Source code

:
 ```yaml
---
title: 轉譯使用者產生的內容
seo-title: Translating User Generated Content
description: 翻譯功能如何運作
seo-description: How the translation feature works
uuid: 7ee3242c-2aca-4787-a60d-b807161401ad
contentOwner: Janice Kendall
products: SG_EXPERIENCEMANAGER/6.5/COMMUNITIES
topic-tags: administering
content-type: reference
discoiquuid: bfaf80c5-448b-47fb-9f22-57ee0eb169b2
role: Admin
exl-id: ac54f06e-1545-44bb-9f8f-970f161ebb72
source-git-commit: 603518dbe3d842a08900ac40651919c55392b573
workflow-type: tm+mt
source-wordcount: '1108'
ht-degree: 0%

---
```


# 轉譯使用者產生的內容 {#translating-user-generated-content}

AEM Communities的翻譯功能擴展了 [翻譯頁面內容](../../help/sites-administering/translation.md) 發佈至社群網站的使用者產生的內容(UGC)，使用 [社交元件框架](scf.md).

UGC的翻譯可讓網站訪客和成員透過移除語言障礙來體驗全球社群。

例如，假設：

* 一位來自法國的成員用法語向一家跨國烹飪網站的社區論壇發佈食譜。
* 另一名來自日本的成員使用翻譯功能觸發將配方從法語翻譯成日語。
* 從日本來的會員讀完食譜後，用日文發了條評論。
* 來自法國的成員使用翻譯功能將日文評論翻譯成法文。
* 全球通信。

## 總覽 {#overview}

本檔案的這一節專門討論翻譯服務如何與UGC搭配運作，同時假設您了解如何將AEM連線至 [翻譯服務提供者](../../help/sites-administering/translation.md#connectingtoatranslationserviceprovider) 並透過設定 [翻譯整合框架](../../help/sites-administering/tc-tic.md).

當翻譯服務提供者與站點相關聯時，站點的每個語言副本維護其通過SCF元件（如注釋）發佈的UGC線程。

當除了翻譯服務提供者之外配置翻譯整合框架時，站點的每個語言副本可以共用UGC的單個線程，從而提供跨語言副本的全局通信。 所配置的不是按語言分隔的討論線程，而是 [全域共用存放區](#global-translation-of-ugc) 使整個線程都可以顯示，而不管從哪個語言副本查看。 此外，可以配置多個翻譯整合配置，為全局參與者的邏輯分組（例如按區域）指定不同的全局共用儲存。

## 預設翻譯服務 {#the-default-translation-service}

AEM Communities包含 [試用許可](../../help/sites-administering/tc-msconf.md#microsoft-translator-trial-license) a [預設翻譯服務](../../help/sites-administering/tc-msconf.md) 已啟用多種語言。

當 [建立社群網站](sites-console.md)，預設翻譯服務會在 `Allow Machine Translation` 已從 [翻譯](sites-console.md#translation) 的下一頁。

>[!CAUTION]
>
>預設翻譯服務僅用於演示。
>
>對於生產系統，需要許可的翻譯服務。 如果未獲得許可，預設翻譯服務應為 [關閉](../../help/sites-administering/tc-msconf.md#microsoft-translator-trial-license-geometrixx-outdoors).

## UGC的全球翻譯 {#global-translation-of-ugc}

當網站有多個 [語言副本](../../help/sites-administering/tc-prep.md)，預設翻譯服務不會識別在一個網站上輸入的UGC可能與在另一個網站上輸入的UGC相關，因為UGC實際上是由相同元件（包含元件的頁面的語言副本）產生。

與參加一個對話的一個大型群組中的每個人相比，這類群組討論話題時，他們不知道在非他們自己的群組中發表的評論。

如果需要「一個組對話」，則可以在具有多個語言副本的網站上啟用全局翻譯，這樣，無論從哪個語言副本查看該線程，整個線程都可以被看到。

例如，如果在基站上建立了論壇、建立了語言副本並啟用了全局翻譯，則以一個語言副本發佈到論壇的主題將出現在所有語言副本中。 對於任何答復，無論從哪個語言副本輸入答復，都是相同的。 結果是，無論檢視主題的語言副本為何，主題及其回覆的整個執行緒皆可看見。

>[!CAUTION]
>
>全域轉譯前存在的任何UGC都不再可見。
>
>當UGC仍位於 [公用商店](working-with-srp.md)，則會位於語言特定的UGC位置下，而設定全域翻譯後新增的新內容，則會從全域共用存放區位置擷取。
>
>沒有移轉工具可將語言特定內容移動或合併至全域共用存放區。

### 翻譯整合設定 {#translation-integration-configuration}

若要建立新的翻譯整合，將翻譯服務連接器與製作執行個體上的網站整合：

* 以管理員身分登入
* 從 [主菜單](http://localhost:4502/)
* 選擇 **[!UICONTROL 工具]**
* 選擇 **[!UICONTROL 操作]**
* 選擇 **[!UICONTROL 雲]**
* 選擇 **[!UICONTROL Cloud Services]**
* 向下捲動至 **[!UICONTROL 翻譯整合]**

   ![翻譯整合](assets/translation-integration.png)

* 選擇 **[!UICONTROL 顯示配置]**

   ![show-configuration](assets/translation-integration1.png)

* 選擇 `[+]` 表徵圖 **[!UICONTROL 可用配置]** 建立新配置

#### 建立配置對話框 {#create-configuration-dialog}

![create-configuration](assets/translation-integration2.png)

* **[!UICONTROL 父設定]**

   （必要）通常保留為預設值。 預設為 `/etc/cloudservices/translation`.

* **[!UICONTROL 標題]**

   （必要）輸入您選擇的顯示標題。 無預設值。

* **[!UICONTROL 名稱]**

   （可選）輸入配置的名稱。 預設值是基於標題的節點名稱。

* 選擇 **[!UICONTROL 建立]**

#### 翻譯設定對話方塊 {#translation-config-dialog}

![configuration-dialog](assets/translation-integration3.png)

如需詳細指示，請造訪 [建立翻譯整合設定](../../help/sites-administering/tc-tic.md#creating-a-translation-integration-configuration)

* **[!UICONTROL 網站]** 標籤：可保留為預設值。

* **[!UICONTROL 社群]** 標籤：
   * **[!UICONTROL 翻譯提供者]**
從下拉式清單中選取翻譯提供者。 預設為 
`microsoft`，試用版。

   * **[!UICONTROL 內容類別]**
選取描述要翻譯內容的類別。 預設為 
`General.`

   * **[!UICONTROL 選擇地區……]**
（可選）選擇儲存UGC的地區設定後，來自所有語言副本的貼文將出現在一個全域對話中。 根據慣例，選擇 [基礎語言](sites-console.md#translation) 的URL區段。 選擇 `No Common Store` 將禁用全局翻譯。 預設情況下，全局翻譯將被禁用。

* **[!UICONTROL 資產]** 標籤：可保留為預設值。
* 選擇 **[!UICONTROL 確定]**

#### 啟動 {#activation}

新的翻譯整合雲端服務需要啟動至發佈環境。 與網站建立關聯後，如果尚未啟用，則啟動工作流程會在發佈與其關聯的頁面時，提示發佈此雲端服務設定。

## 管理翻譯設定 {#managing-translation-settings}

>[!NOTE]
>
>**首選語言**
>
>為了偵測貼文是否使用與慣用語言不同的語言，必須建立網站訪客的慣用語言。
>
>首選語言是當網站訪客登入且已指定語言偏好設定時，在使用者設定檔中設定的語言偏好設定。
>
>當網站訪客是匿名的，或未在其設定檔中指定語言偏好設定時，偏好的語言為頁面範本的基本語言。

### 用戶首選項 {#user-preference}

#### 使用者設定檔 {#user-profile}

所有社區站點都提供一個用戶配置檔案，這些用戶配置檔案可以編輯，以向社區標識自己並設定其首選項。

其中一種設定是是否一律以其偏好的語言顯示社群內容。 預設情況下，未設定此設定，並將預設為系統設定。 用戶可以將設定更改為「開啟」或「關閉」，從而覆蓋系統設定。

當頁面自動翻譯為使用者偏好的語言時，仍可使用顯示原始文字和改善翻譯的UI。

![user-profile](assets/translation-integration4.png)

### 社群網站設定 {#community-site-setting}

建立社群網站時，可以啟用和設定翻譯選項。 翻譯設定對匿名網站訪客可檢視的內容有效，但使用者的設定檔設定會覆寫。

* * * * *

What you are asked to do: Please retype all of the records, keeping each line exactly as it is.

Your solution:
Source code

:
 ```yaml
---
title: 轉譯使用者產生的內容
seo-title: Translating User Generated Content
description: 翻譯功能如何運作
seo-description: How the translation feature works
uuid: 7ee3242c-2aca-4787-a60d-b807161401ad
contentOwner: Janice Kendall
products: SG_EXPERIENCEMANAGER/6.5/COMMUNITIES
topic-tags: administering
content-type: reference
discoiquuid: bfaf80c5-448b-47fb-9f22-57ee0eb169b2
role: Admin
exl-id: ac54f06e-1545-44bb-9f8f-970f161ebb72
source-git-commit: 603518dbe3d842a08900ac40651919c55392b573
workflow-type: tm+mt
source-wordcount: '1108'
ht-degree: 0%

---
```


# 轉譯使用者產生的內容 {#translating-user-generated-content}

AEM Communities的翻譯功能擴展了 [翻譯頁面內容](../../help/sites-administering/translation.md) 發佈至社群網站的使用者產生的內容(UGC)，使用 [社交元件框架](scf.md).

UGC的翻譯可讓網站訪客和成員透過移除語言障礙來體驗全球社群。

例如，假設：

* 一位來自法國的成員用法語向一家跨國烹飪網站的社區論壇發佈食譜。
* 另一名來自日本的成員使用翻譯功能觸發將配方從法語翻譯成日語。
* 從日本來的會員讀完食譜後，用日文發了條評論。
* 來自法國的成員使用翻譯功能將日文評論翻譯成法文。
* 全球通信。

## 總覽 {#overview}

本檔案的這一節專門討論翻譯服務如何與UGC搭配運作，同時假設您了解如何將AEM連線至 [翻譯服務提供者](../../help/sites-administering/translation.md#connectingtoatranslationserviceprovider) 並透過設定 [翻譯整合框架](../../help/sites-administering/tc-tic.md).

當翻譯服務提供者與站點相關聯時，站點的每個語言副本維護其通過SCF元件（如注釋）發佈的UGC線程。

當除了翻譯服務提供者之外配置翻譯整合框架時，站點的每個語言副本可以共用UGC的單個線程，從而提供跨語言副本的全局通信。 所配置的不是按語言分隔的討論線程，而是 [全域共用存放區](#global-translation-of-ugc) 使整個線程都可以顯示，而不管從哪個語言副本查看。 此外，可以配置多個翻譯整合配置，為全局參與者的邏輯分組（例如按區域）指定不同的全局共用儲存。

## 預設翻譯服務 {#the-default-translation-service}

AEM Communities包含 [試用許可](../../help/sites-administering/tc-msconf.md#microsoft-translator-trial-license) a [預設翻譯服務](../../help/sites-administering/tc-msconf.md) 已啟用多種語言。

當 [建立社群網站](sites-console.md)，預設翻譯服務會在 `Allow Machine Translation` 已從 [翻譯](sites-console.md#translation) 的下一頁。

>[!CAUTION]
>
>預設翻譯服務僅用於演示。
>
>對於生產系統，需要許可的翻譯服務。 如果未獲得許可，預設翻譯服務應為 [關閉](../../help/sites-administering/tc-msconf.md#microsoft-translator-trial-license-geometrixx-outdoors).

## UGC的全球翻譯 {#global-translation-of-ugc}

當網站有多個 [語言副本](../../help/sites-administering/tc-prep.md)，預設翻譯服務不會識別在一個網站上輸入的UGC可能與在另一個網站上輸入的UGC相關，因為UGC實際上是由相同元件（包含元件的頁面的語言副本）產生。

與參加一個對話的一個大型群組中的每個人相比，這類群組討論話題時，他們不知道在非他們自己的群組中發表的評論。

如果需要「一個組對話」，則可以在具有多個語言副本的網站上啟用全局翻譯，這樣，無論從哪個語言副本查看該線程，整個線程都可以被看到。

例如，如果在基站上建立了論壇、建立了語言副本並啟用了全局翻譯，則以一個語言副本發佈到論壇的主題將出現在所有語言副本中。 對於任何答復，無論從哪個語言副本輸入答復，都是相同的。 結果是，無論檢視主題的語言副本為何，主題及其回覆的整個執行緒皆可看見。

>[!CAUTION]
>
>全域轉譯前存在的任何UGC都不再可見。
>
>當UGC仍位於 [公用商店](working-with-srp.md)，則會位於語言特定的UGC位置下，而設定全域翻譯後新增的新內容，則會從全域共用存放區位置擷取。
>
>沒有移轉工具可將語言特定內容移動或合併至全域共用存放區。

### 翻譯整合設定 {#translation-integration-configuration}

若要建立新的翻譯整合，將翻譯服務連接器與製作執行個體上的網站整合：

* 以管理員身分登入
* 從 [主菜單](http://localhost:4502/)
* 選擇 **[!UICONTROL 工具]**
* 選擇 **[!UICONTROL 操作]**
* 選擇 **[!UICONTROL 雲]**
* 選擇 **[!UICONTROL Cloud Services]**
* 向下捲動至 **[!UICONTROL 翻譯整合]**

   ![翻譯整合](assets/translation-integration.png)

* 選擇 **[!UICONTROL 顯示配置]**

   ![show-configuration](assets/translation-integration1.png)

* 選擇 `[+]` 表徵圖 **[!UICONTROL 可用配置]** 建立新配置

#### 建立配置對話框 {#create-configuration-dialog}

![create-configuration](assets/translation-integration2.png)

* **[!UICONTROL 父設定]**

   （必要）通常保留為預設值。 預設為 `/etc/cloudservices/translation`.

* **[!UICONTROL 標題]**

   （必要）輸入您選擇的顯示標題。 無預設值。

* **[!UICONTROL 名稱]**

   （可選）輸入配置的名稱。 預設值是基於標題的節點名稱。

* 選擇 **[!UICONTROL 建立]**

#### 翻譯設定對話方塊 {#translation-config-dialog}

![configuration-dialog](assets/translation-integration3.png)

如需詳細指示，請造訪 [建立翻譯整合設定](../../help/sites-administering/tc-tic.md#creating-a-translation-integration-configuration)

* **[!UICONTROL 網站]** 標籤：可保留為預設值。

* **[!UICONTROL 社群]** 標籤：
   * **[!UICONTROL 翻譯提供者]**
從下拉式清單中選取翻譯提供者。 預設為 
`microsoft`，試用版。

   * **[!UICONTROL 內容類別]**
選取描述要翻譯內容的類別。 預設為 
`General.`

   * **[!UICONTROL 選擇地區……]**
（可選）選擇儲存UGC的地區設定後，來自所有語言副本的貼文將出現在一個全域對話中。 根據慣例，選擇 [基礎語言](sites-console.md#translation) 的URL區段。 選擇 `No Common Store` 將禁用全局翻譯。 預設情況下，全局翻譯將被禁用。

* **[!UICONTROL 資產]** 標籤：可保留為預設值。
* 選擇 **[!UICONTROL 確定]**

#### 啟動 {#activation}

新的翻譯整合雲端服務需要啟動至發佈環境。 與網站建立關聯後，如果尚未啟用，則啟動工作流程會在發佈與其關聯的頁面時，提示發佈此雲端服務設定。

## 管理翻譯設定 {#managing-translation-settings}

>[!NOTE]
>
>**首選語言**
>
>為了偵測貼文是否使用與慣用語言不同的語言，必須建立網站訪客的慣用語言。
>
>首選語言是當網站訪客登入且已指定語言偏好設定時，在使用者設定檔中設定的語言偏好設定。
>
>當網站訪客是匿名的，或未在其設定檔中指定語言偏好設定時，偏好的語言為頁面範本的基本語言。

### 用戶首選項 {#user-preference}

#### 使用者設定檔 {#user-profile}

所有社區站點都提供一個用戶配置檔案，這些用戶配置檔案可以編輯，以向社區標識自己並設定其首選項。

其中一種設定是是否一律以其偏好的語言顯示社群內容。 預設情況下，未設定此設定，並將預設為系統設定。 用戶可以將設定更改為「開啟」或「關閉」，從而覆蓋系統設定。

當頁面自動翻譯為使用者偏好的語言時，仍可使用顯示原始文字和改善翻譯的UI。

![user-profile](assets/translation-integration4.png)

### 社群網站設定 {#community-site-setting}

建立社群網站時，可以啟用和設定翻譯選項。 翻譯設定對匿名網站訪客可檢視的內容有效，但使用者的設定檔設定會覆寫。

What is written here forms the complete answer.